What you will do: In the records below, the line with "##### 2) modulepath" opens the range and the line with "카프카는 메시지를 받은" closes it; print that range exactly and nothing else.

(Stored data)
+===+

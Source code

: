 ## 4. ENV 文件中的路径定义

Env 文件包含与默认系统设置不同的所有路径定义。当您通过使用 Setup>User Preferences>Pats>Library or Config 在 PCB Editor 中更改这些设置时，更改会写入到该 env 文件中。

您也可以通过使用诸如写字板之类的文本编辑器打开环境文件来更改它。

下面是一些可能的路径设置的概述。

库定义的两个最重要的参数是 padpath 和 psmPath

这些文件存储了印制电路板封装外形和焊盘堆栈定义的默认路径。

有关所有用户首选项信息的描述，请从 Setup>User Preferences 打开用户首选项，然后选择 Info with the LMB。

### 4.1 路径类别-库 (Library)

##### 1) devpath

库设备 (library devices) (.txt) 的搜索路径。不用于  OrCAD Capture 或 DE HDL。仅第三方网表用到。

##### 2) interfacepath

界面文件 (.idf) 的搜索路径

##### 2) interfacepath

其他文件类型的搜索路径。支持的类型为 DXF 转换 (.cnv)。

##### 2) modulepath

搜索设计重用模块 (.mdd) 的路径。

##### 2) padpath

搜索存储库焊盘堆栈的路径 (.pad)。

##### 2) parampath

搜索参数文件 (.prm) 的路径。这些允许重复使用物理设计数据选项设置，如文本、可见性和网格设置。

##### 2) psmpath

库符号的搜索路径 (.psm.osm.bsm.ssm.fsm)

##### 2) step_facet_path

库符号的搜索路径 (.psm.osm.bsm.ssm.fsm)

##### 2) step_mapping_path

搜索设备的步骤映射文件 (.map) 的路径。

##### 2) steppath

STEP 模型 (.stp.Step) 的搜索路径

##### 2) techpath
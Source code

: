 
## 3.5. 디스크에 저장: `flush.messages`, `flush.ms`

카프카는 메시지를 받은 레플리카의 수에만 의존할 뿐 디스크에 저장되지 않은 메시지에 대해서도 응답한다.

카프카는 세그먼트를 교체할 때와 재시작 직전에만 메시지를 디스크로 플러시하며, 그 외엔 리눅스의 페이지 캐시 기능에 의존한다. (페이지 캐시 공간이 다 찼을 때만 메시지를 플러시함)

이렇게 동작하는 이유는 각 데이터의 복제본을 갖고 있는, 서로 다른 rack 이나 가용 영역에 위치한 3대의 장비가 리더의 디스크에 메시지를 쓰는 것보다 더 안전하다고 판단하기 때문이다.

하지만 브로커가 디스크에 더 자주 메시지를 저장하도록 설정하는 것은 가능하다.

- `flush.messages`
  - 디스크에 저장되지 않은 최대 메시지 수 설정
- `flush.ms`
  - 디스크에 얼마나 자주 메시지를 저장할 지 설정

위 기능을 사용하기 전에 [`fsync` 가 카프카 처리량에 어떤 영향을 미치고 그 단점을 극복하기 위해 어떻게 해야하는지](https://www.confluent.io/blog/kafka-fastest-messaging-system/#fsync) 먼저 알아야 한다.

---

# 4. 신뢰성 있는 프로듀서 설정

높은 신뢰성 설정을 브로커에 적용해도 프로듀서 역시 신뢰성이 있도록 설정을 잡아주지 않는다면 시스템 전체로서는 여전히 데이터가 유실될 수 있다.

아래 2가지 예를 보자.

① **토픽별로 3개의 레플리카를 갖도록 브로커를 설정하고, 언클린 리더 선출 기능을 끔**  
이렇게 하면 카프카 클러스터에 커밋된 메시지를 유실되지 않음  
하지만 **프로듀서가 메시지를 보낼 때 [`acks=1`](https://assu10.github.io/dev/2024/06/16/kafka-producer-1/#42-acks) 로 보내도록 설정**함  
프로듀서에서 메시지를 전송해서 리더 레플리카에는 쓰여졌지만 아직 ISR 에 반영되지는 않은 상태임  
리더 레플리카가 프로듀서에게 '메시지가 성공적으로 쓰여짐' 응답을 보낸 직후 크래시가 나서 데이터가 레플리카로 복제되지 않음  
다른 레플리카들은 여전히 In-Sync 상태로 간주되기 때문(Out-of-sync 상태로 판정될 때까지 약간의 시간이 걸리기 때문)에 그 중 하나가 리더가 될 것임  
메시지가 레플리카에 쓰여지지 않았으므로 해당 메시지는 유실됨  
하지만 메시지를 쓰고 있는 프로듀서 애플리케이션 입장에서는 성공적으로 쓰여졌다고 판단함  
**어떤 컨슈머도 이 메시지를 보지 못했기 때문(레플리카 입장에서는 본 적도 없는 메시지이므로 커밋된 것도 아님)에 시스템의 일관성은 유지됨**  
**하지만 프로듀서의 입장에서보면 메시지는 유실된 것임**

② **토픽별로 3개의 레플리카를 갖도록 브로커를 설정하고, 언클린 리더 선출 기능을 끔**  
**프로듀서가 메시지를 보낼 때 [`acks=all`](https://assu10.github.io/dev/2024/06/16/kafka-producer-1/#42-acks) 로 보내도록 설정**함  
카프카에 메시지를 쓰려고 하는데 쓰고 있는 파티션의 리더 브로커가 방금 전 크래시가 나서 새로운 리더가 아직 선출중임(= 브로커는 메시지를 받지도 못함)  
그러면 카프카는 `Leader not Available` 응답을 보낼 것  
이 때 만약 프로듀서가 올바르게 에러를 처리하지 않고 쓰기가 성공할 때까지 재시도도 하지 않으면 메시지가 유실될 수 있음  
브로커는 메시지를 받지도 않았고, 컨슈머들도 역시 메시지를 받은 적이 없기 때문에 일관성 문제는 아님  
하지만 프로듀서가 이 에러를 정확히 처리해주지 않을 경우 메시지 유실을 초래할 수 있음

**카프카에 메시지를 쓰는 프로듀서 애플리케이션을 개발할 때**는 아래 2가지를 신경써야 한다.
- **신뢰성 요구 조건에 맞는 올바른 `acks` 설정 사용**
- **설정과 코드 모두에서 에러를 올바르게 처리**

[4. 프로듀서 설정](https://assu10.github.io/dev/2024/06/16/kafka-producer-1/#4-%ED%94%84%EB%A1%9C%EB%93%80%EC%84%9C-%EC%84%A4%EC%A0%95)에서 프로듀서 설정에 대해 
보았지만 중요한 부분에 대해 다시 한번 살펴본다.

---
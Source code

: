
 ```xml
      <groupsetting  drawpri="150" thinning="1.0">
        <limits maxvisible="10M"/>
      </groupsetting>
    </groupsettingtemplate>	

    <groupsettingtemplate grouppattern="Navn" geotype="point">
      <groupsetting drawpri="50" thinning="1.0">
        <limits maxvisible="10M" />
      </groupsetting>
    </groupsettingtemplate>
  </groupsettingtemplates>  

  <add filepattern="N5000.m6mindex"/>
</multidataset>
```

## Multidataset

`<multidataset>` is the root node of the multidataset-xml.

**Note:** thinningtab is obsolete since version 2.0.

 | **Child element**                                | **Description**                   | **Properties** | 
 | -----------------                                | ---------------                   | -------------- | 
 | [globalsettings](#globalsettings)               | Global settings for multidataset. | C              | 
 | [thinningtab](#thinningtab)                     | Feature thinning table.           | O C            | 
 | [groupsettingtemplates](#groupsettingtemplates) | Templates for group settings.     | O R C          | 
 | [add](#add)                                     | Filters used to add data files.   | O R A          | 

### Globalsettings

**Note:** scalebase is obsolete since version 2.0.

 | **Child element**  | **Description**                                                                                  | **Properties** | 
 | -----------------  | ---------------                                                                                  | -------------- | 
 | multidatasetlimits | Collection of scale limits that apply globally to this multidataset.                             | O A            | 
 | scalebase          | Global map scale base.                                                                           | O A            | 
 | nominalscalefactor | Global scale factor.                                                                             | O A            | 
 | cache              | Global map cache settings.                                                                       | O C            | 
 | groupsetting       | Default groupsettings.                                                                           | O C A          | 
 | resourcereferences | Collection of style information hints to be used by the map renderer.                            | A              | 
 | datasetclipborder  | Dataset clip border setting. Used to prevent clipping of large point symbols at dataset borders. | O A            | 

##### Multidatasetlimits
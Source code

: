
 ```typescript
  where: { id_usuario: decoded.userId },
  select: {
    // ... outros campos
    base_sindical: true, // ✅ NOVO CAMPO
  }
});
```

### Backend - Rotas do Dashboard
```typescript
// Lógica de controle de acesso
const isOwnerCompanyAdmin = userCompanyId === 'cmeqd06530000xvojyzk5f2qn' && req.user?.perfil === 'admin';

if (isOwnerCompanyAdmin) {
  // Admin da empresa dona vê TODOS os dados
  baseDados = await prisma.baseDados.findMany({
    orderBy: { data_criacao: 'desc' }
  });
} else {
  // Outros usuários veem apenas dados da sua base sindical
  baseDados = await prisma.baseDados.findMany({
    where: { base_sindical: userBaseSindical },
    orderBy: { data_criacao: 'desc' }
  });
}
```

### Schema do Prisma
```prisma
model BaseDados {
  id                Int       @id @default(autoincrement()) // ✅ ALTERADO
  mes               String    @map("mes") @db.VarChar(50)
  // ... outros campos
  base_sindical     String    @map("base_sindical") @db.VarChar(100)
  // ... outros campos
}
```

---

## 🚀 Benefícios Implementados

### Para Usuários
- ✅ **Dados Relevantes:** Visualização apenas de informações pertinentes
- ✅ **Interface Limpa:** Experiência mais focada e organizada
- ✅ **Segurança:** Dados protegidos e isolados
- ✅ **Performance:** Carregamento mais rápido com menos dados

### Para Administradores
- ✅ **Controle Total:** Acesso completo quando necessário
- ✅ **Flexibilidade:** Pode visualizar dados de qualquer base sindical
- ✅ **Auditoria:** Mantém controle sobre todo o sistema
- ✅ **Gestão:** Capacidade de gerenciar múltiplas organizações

+===+

Exercise output:
##### 2) modulepath

搜索设计重用模块 (.mdd) 的路径。

##### 2) padpath

搜索存储库焊盘堆栈的路径 (.pad)。

##### 2) parampath

搜索参数文件 (.prm) 的路径。这些允许重复使用物理设计数据选项设置，如文本、可见性和网格设置。

##### 2) psmpath

库符号的搜索路径 (.psm.osm.bsm.ssm.fsm)

##### 2) step_facet_path

库符号的搜索路径 (.psm.osm.bsm.ssm.fsm)

##### 2) step_mapping_path

搜索设备的步骤映射文件 (.map) 的路径。

##### 2) steppath

STEP 模型 (.stp.Step) 的搜索路径

##### 2) techpath
Source code

: 
## 3.5. 디스크에 저장: `flush.messages`, `flush.ms`

카프카는 메시지를 받은 레플리카의 수에만 의존할 뿐 디스크에 저장되지 않은 메시지에 대해서도 응답한다.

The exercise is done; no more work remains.